The haze and the total light transmittance can be measured using, for example, a spectroscope such as AUTOMATIC HAZE METER MODEL TC-III DPK (manufactured by Tokyo Denshoku Co., Ltd.). Further, the cured product used for measuring the haze and the total light transmittance, and the moisture permeability and the water content described later, is irradiated with ultraviolet rays having a wavelength of 395 nm at 1000 mJ / cm ² using, for example, a light source such as an LED lamp. Can be obtained by

The encapsulant for an organic EL display element of the present invention 1 is preferably coated with a thickness of 10 μm in advance and then irradiated with ultraviolet rays of 395 nm at 1000 mJ / cm ² to generate an outgas amount of less than 1000 ppm. .. When the amount of outgas generated is less than 1000 ppm, the obtained organic EL display element becomes more reliable. The more preferable upper limit of the amount of outgas generated is 500 ppm, and the more preferable upper limit is 100 ppm.
The smaller the amount of outgas generated, the better, and there is no particular preferable lower limit, but the amount is substantially 5 ppm or more.
The amount of outgas generated can be measured using a gas chromatograph mass spectrometer (for example, JMS-Q1050 (manufactured by JEOL Ltd.)).

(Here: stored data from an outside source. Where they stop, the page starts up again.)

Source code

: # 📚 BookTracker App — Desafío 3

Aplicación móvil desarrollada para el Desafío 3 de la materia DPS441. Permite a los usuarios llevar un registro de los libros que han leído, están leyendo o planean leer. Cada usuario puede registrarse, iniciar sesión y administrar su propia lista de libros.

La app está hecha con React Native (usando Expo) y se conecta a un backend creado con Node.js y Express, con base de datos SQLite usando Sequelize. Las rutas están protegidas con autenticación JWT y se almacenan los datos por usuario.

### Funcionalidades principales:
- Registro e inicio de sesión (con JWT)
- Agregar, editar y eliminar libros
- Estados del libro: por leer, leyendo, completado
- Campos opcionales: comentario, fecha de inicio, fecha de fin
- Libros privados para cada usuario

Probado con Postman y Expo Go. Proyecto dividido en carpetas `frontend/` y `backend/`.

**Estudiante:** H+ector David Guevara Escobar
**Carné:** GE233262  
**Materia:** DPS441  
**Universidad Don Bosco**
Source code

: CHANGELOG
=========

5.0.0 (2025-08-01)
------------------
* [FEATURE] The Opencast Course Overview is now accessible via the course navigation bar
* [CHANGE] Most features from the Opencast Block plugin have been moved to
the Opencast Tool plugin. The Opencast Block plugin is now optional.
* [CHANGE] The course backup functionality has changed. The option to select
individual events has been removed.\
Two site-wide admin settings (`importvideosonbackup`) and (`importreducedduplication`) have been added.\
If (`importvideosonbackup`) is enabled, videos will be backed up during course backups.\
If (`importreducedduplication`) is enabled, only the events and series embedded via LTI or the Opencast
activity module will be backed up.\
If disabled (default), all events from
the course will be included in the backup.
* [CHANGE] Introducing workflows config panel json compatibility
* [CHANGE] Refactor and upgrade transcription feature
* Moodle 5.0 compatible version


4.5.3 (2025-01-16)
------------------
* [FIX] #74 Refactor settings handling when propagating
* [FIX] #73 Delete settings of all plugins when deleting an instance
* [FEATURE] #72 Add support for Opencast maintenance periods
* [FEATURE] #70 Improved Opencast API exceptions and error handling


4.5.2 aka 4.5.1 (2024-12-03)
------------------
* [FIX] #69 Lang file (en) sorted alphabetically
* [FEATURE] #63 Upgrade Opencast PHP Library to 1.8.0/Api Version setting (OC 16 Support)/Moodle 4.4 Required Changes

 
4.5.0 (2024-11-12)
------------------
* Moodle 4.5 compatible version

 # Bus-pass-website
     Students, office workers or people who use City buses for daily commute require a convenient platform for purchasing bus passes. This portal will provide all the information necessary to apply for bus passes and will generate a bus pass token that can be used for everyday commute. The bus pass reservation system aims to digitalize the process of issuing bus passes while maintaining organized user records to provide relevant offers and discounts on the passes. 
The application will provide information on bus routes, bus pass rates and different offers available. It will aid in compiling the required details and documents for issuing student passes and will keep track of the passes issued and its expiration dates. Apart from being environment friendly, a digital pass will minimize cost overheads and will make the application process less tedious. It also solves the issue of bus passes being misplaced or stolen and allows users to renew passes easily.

The encapsulant for an organic EL display element of the present invention 2 has an outgas generation amount of less than 1000 ppm obtained by irradiating the sealant for an organic EL display element with a thickness of 10 μm in advance and then irradiating with ultraviolet rays of 395 nm at 1000 mJ / cm ² . When the amount of outgas generated is less than 1000 ppm, the obtained organic EL display element becomes excellent in reliability. The preferable upper limit of the amount of outgas generated is 500 ppm, and the more preferable upper limit is 100 ppm.
The smaller the amount of outgas generated, the better, and there is no particular preferable lower limit, but the amount is substantially 5 ppm or more.

The encapsulant for an organic EL display element of the present invention has a moisture permeability of 100 g / g at a thickness of 100 μm measured by exposing a cured product to an environment of 85 ° C. and 85% RH for 24 hours in accordance with JIS Z 0208. It is preferably m ² or less. When the moisture permeability is 100 g / m ² or less, the effect of preventing the deterioration of the organic light emitting material layer due to the moisture in the cured product becomes excellent, and the obtained organic EL display element becomes more excellent in reliability.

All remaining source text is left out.